If it is the writer’s individual genius that is fully responsible for the character of the work, then the pressure to re-perform is immense and constant. Not only is one’s entire worth and identity at stake in the outcome, but no individual success can ever assure it either: it is always possible that the next book will show the earlier success to have been a fluke. (p. 54)
Gilbert and Wallace are authors, thus the focus on writers. What about others? I think of the cult of pastoral leadership when I read this. Try putting sermon/program/ministry in the place of “book” in the paragraph above. We have to keep it up all the time. There is no let up. The future of the church (whether the local congregation or the denomination as a whole) or thousands of souls are at stake.
Nihilism is the view that there is nothing bigger than the individual willing agent. In a couple of interesting books Michael Allen Gillespie traces the history of this nihilism (The Theological Origins of Modernity and Nihilism before Nietzsche). We have big wills. But our wills aren’t as effectual as we think they have to be. We can’t will strongly and purely enough to make the breakthroughs Nietzsche and Wallace were looking for.
Willing ourselves to be better pastors, better leaders, since that’s what counts most these days, works sometimes.

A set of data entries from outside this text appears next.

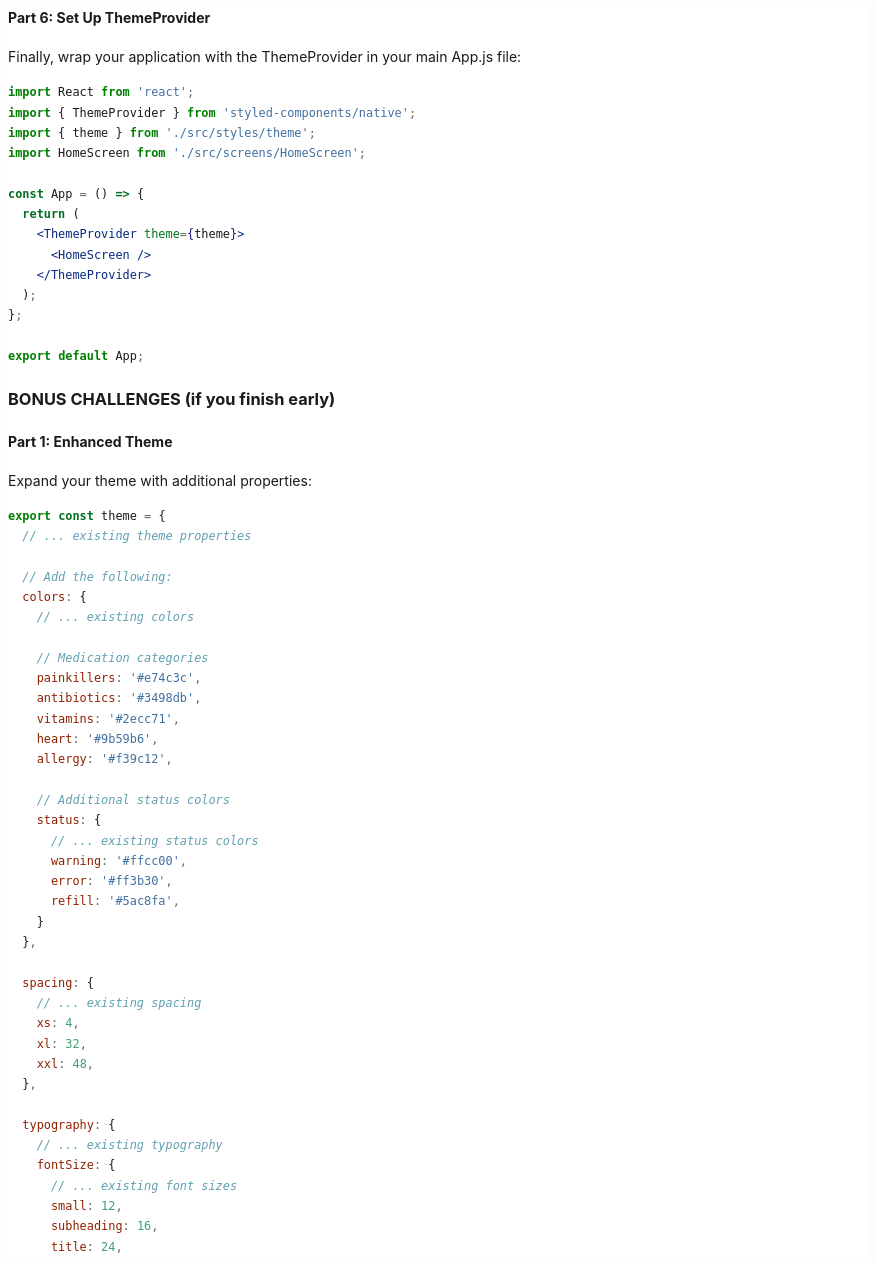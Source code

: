 #### Part 6: Set Up ThemeProvider

Finally, wrap your application with the ThemeProvider in your main App.js file:

```jsx
import React from 'react';
import { ThemeProvider } from 'styled-components/native';
import { theme } from './src/styles/theme';
import HomeScreen from './src/screens/HomeScreen';

const App = () => {
  return (
    <ThemeProvider theme={theme}>
      <HomeScreen />
    </ThemeProvider>
  );
};

export default App;
```

### BONUS CHALLENGES (if you finish early)

#### Part 1: Enhanced Theme

Expand your theme with additional properties:

```jsx
export const theme = {
  // ... existing theme properties
  
  // Add the following:
  colors: {
    // ... existing colors
    
    // Medication categories
    painkillers: '#e74c3c',
    antibiotics: '#3498db',
    vitamins: '#2ecc71',
    heart: '#9b59b6',
    allergy: '#f39c12',
    
    // Additional status colors
    status: {
      // ... existing status colors
      warning: '#ffcc00',
      error: '#ff3b30',
      refill: '#5ac8fa',
    }
  },
  
  spacing: {
    // ... existing spacing
    xs: 4,
    xl: 32,
    xxl: 48,
  },
  
  typography: {
    // ... existing typography
    fontSize: {
      // ... existing font sizes
      small: 12,
      subheading: 16,
      title: 24,
```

But then we find ourselves in a place where willing alone doesn’t work. Or, moving another direction, a direction I take to be closely related, the routines into which we’ve shunted charisma no longer work.
What’s the alternative? Do we give up on trying to save the church, saving the hundreds of souls depending on us? Do we retreat to the cabin and stare at our navels in a mind-numbed stupor?
The first part of the solution is worship. This is not a solution in the Weberian sense; worship is not the technique we pick up in order to purify our willing or inform our action to make it truly effective. Worship is the place where we see God and get God’s view of reality.
The second part of the solution is labor. Not more work in the office or in the programs of the church. Rather, we need labor – physical labor, to awaken our bodies. Having become Minds and Wills in the modern age, our bodies and our sense of them as OUR bodies as atrophied. Labor will help us recover our sense of embodiment.
Finally (finally in the sense of the final thing I’m going to say in this post, not “finally” in the last word anyone would want to add), we suffer. We fill up in our bodies that which is still lacking with regard to the afflictions of Christ for the sake of his Body, the church (Col. 1:24). This suffering is not a masochistic infliction of pain on ourselves. Rather, it is a following of Jesus to the cross for the joy set before us, as we despise its shame. This kind of suffering leads to a joy beyond comprehension (before we try it).
Hi, I am from Australia. I have been here before.
Please find a set of references which relate to this topic.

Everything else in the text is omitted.